US researchers say they have found a clue in understanding how an infection can spiral into sepsis by blunting the body’s immune response.
They said their research may help clinicians identify those patients who may need immediate intensive treatment to save their lives.
“The best treatment for sepsis starts with rapid detection”
The team from the Columbia University Irving Medical Center noted that the immune system initially launched a vigorous attack against sepsis, but then the innate immune response shut down.
By analysing the underlying mechanism, they identified two specific molecules – called microRNAs (miR-221 and miR-222) – that were produced in immune cells during prolonged inflammation.
The two microRNAs silence inflammatory gene expression and in a mouse model of sepsis were found to suppress the immune system at a time when the body desperately needed a full response.
Patients with suspected sepsis had a similar reaction. Among 30 hospital patients, those with evidence of organ failure exhibit higher levels of miR-221 and miR-222 in their blood samples.
In septic patients, those with elevated miR-221 and miR-222 also exhibited evidence of immunosuppression, the researchers said in the journal Nature.

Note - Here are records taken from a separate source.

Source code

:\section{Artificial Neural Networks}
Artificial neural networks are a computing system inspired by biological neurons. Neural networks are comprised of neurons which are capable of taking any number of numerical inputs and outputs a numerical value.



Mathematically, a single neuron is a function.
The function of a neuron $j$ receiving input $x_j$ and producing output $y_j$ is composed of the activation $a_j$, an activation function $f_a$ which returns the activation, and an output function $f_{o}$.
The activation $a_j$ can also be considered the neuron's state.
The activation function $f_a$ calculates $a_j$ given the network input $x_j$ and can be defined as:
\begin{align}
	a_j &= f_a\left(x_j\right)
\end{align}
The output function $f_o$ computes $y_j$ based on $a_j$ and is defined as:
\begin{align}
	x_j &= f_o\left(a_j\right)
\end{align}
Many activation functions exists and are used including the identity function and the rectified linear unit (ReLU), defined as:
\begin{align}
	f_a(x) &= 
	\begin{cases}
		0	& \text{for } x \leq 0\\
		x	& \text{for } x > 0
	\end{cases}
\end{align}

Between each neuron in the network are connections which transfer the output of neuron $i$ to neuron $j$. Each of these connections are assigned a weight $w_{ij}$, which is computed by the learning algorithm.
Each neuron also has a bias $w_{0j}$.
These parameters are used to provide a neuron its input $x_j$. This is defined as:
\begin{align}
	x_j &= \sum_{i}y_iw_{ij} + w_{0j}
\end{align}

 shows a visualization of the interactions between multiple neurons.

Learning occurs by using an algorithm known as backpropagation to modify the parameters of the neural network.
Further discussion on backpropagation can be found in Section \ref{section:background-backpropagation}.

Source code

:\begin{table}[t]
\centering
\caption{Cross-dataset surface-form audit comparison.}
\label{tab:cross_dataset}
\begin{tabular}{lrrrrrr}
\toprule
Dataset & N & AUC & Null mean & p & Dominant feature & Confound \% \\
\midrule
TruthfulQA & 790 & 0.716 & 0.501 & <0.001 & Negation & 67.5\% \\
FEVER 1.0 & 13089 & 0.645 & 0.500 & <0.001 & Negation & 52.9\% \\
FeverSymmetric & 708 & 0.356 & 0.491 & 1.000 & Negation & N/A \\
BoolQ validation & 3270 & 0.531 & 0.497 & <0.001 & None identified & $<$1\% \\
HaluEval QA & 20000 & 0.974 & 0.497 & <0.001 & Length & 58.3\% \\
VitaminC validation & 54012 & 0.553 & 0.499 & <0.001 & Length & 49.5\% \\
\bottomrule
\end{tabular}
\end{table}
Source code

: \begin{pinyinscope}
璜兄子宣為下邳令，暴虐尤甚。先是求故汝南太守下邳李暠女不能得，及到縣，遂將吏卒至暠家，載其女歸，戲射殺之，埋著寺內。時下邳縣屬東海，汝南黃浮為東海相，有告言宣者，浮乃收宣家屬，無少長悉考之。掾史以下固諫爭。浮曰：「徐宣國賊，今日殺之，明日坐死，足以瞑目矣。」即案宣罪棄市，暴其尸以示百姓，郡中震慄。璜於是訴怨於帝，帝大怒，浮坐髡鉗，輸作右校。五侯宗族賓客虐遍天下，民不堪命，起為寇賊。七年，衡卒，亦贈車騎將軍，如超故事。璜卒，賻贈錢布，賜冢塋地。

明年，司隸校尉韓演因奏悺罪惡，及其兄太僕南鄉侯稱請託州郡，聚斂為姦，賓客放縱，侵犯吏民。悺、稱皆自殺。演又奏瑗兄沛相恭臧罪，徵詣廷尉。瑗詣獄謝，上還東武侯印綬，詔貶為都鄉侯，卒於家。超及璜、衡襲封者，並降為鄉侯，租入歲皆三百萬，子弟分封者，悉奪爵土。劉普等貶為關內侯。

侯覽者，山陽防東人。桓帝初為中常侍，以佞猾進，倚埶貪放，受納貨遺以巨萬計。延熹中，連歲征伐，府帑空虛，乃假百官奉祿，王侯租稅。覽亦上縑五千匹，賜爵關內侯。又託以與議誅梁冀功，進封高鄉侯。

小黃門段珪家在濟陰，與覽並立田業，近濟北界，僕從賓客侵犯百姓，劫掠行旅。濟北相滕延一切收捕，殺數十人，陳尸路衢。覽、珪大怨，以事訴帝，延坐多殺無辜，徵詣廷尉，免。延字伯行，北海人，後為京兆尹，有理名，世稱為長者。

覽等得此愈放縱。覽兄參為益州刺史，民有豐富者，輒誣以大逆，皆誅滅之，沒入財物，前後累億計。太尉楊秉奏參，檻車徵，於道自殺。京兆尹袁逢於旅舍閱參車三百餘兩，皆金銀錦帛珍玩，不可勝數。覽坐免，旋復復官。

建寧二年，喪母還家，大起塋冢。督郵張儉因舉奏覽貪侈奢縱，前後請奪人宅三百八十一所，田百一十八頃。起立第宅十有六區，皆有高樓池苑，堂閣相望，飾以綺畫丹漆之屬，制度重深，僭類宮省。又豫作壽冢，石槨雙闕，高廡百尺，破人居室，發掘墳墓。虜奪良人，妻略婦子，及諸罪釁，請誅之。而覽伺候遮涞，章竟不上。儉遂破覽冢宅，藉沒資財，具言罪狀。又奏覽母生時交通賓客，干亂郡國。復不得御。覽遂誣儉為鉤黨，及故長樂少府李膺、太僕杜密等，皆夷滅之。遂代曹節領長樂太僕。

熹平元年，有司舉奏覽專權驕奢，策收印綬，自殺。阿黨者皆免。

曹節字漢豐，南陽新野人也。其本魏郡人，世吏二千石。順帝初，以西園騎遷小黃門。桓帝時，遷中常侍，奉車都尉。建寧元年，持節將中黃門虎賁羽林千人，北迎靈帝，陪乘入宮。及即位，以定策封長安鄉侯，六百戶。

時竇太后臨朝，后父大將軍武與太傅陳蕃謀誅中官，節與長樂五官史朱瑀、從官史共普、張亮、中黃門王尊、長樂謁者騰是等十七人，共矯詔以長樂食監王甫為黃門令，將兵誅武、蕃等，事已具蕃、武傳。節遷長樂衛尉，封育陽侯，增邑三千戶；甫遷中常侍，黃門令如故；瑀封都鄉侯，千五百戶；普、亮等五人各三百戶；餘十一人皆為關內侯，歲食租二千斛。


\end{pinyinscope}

They suggested the two microRNAs could be the basis of a test to help clinicians classify patients into those with organ failure who are at high risk of sepsis and death and those with milder infections.
“Any test that can identify the cause of sepsis to guide treatment options is invaluable”
With faster diagnosis, they highlighted that healthcare professionals could start antibiotics and fluids to control the infection more quickly before patients succumbed to organ failure and secondary infections.
However, they noted that clinical trials would now be needed to validate the usefulness of testing patients for these microRNAs as a quick guide to prognosis and treatment.
Lead study author Dr Sankar Ghosh said: “The best treatment for sepsis starts with rapid detection.
“Our results suggest that specific molecules called microRNAs may be potential biomarkers of poor prognosis, indicating the need for more aggressive treatment options,” he said.
Study co-author Dr Daniel Freedberg said that, for clinicians faced with sepsis in hospital, it was “usually a mystery as to what is causing the infection, but they must act quickly”.
He said: “They can choose to use the broadest spectrum of antibiotics for an aggressive approach to cover every bacterial cause of infection, but this may later cause antibiotic resistance, a growing problem.
“Any test that can identify the cause of sepsis to guide treatment options is invaluable,” he added.